EXERCISE AIM: For this exercise, print only the lines from the one containing "и~инженеров. \naukapublisher, 1974." through the end of the material below, exactly as given.
──────────
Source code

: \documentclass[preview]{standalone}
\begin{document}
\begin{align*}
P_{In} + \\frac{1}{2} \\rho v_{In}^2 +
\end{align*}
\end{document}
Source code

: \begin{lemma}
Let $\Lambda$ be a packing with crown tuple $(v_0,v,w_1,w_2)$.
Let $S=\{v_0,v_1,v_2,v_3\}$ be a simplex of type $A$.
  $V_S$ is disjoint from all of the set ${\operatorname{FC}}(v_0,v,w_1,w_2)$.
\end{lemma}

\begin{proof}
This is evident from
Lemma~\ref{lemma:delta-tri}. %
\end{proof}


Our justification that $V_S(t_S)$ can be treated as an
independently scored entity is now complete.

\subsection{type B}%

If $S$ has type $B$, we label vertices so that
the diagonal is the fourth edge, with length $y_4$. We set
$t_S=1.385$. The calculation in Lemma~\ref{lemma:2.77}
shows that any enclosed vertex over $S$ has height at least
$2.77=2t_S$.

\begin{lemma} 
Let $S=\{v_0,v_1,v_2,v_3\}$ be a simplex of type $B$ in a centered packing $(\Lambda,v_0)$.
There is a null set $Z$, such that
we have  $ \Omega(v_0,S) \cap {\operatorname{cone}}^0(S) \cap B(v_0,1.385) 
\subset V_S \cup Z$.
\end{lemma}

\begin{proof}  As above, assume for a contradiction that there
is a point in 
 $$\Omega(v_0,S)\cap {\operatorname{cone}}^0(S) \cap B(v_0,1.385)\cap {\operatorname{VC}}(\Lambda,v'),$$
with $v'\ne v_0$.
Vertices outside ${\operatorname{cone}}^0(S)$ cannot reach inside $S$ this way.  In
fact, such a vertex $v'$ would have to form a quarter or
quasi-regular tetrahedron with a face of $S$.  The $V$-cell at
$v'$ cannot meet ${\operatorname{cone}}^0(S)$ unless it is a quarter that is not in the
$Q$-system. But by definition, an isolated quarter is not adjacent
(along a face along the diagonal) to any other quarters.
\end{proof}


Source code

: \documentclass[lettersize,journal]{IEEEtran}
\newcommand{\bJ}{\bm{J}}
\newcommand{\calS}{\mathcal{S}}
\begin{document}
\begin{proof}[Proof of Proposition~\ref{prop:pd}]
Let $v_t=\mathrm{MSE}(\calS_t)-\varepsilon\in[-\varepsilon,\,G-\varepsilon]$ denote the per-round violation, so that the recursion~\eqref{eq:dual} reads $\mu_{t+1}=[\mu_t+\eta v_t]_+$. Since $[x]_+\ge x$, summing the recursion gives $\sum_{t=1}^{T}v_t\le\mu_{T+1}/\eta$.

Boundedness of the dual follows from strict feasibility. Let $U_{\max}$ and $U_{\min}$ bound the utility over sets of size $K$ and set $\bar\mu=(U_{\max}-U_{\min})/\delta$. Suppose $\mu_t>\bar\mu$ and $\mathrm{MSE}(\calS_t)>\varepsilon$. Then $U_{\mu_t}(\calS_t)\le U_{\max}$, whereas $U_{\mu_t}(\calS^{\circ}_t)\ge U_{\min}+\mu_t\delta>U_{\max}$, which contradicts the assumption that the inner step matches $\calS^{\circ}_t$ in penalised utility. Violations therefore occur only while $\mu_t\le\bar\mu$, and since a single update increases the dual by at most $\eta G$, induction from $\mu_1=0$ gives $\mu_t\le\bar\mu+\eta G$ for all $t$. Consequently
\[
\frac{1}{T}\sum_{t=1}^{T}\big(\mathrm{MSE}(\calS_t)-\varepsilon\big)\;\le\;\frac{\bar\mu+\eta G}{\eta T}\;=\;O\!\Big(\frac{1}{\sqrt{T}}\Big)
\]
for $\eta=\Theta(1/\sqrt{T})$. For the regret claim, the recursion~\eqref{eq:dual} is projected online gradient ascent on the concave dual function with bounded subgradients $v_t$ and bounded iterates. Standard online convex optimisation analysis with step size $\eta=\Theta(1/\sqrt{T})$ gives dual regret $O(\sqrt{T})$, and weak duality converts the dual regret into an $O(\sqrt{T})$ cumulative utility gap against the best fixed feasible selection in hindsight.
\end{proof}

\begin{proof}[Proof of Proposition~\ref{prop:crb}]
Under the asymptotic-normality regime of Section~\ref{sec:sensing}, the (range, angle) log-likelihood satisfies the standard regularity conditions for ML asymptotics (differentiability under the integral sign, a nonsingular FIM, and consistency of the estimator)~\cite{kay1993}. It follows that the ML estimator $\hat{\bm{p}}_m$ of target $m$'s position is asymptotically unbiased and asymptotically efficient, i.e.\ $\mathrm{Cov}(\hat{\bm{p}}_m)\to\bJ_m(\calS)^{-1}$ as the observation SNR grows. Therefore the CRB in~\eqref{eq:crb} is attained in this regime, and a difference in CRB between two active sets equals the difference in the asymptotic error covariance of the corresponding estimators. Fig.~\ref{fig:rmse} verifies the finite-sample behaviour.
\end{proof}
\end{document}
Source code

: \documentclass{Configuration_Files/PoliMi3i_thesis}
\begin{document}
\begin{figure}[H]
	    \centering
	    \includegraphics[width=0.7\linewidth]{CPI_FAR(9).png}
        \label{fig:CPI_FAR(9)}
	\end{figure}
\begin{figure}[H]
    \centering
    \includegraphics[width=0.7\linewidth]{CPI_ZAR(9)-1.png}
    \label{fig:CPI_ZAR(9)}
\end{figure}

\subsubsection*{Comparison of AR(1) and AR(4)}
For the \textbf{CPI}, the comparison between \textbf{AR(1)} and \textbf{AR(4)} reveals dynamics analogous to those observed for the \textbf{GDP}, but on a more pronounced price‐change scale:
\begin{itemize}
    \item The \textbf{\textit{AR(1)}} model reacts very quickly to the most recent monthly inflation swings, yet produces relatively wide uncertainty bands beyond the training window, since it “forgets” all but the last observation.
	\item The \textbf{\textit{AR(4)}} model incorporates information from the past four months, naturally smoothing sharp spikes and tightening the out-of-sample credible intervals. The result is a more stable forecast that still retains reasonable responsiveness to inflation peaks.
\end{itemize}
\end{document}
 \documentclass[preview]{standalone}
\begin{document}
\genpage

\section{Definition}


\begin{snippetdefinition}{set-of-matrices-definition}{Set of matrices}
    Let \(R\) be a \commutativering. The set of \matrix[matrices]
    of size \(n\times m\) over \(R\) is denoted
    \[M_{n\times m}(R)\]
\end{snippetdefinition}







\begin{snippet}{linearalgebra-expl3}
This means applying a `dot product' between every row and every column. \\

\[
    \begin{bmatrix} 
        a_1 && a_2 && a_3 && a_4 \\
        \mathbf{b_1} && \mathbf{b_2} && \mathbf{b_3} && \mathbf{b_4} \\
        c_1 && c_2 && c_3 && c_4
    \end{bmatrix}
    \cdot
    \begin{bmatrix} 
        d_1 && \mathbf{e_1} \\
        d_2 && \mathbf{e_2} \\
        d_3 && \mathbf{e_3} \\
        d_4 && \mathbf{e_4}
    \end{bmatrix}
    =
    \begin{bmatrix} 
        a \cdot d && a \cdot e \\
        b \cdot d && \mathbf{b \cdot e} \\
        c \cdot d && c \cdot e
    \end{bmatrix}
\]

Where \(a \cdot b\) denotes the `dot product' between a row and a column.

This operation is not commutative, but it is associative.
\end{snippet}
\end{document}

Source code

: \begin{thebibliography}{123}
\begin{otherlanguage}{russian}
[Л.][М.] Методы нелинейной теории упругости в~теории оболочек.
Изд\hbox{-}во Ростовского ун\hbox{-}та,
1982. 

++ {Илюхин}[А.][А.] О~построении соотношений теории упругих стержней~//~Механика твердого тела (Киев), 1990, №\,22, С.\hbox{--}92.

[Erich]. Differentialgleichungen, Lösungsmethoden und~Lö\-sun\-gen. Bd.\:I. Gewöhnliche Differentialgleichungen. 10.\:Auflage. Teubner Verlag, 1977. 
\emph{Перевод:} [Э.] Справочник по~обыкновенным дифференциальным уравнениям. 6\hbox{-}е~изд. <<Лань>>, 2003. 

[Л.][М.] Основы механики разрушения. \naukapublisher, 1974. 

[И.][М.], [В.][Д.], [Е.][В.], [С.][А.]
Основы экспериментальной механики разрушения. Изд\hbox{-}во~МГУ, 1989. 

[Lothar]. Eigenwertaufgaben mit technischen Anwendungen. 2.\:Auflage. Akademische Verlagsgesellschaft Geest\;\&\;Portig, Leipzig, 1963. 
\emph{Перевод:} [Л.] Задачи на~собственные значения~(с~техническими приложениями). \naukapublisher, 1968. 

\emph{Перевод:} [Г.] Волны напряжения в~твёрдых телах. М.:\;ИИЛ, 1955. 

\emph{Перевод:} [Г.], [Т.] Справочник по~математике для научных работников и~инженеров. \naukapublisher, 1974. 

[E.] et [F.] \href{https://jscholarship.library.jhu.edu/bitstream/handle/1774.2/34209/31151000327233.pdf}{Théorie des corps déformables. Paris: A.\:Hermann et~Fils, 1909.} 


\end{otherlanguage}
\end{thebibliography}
──────────
RESPONSE TO THE EXERCISE:
\emph{Перевод:} [Г.], [Т.] Справочник по~математике для научных работников и~инженеров. \naukapublisher, 1974. 

[E.] et [F.] \href{https://jscholarship.library.jhu.edu/bitstream/handle/1774.2/34209/31151000327233.pdf}{Théorie des corps déformables. Paris: A.\:Hermann et~Fils, 1909.} 


\end{otherlanguage}
\end{thebibliography}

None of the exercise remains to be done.